__ACTIVITY__.
Leave out the pictures and return every entry exactly as it appears.

__EXTRACTED ENTRIES__.
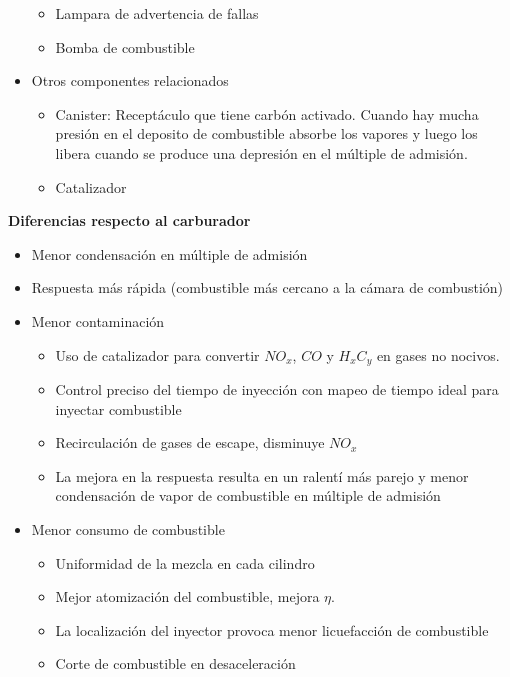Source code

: \begin{itemize}
\begin{itemize}
   \item Lampara de advertencia de fallas
   \item Bomba de combustible
   \end{itemize}
   \item Otros componentes relacionados
   \begin{itemize}
          \item Canister: Receptáculo que tiene carbón activado. Cuando hay mucha presión en el deposito de combustible absorbe los vapores y luego los libera cuando se produce una depresión en el múltiple de admisión.
          \item Catalizador
   \end{itemize}
\end{itemize}

{\bf Diferencias respecto al carburador}

\begin{itemize}
    \item Menor condensación en múltiple de admisión
    \item Respuesta más rápida (combustible más cercano a la cámara de combustión)
    \item Menor contaminación
    \begin{itemize}
        \item Uso de catalizador para convertir $NO_x$, $CO$ y $H_xC_y$ en gases no nocivos.
        \item Control preciso del tiempo de inyección con mapeo de tiempo ideal para inyectar combustible
        \item Recirculación de gases de escape, disminuye $NO_x$
        \item La mejora en la respuesta resulta en un ralentí más parejo y menor condensación de vapor de combustible en múltiple de admisión
    \end{itemize}
    \item Menor consumo de combustible
    \begin{itemize}
        \item Uniformidad de la mezcla en cada cilindro
        \item Mejor atomización del combustible, mejora $\eta$.
        \item La localización del inyector provoca menor licuefacción de combustible
        \item Corte de combustible en desaceleración
    \end{itemize}
    
\end{itemize}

__EXERCISE ANSWER__.
Source code

: \begin{itemize}
\begin{itemize}
   \item Lampara de advertencia de fallas
   \item Bomba de combustible
   \end{itemize}
   \item Otros componentes relacionados
   \begin{itemize}
          \item Canister: Receptáculo que tiene carbón activado. Cuando hay mucha presión en el deposito de combustible absorbe los vapores y luego los libera cuando se produce una depresión en el múltiple de admisión.
          \item Catalizador
   \end{itemize}
\end{itemize}

{\bf Diferencias respecto al carburador}

\begin{itemize}
    \item Menor condensación en múltiple de admisión
    \item Respuesta más rápida (combustible más cercano a la cámara de combustión)
    \item Menor contaminación
    \begin{itemize}
        \item Uso de catalizador para convertir $NO_x$, $CO$ y $H_xC_y$ en gases no nocivos.
        \item Control preciso del tiempo de inyección con mapeo de tiempo ideal para inyectar combustible
        \item Recirculación de gases de escape, disminuye $NO_x$
        \item La mejora en la respuesta resulta en un ralentí más parejo y menor condensación de vapor de combustible en múltiple de admisión
    \end{itemize}
    \item Menor consumo de combustible
    \begin{itemize}
        \item Uniformidad de la mezcla en cada cilindro
        \item Mejor atomización del combustible, mejora $\eta$.
        \item La localización del inyector provoca menor licuefacción de combustible
        \item Corte de combustible en desaceleración
    \end{itemize}
    
\end{itemize}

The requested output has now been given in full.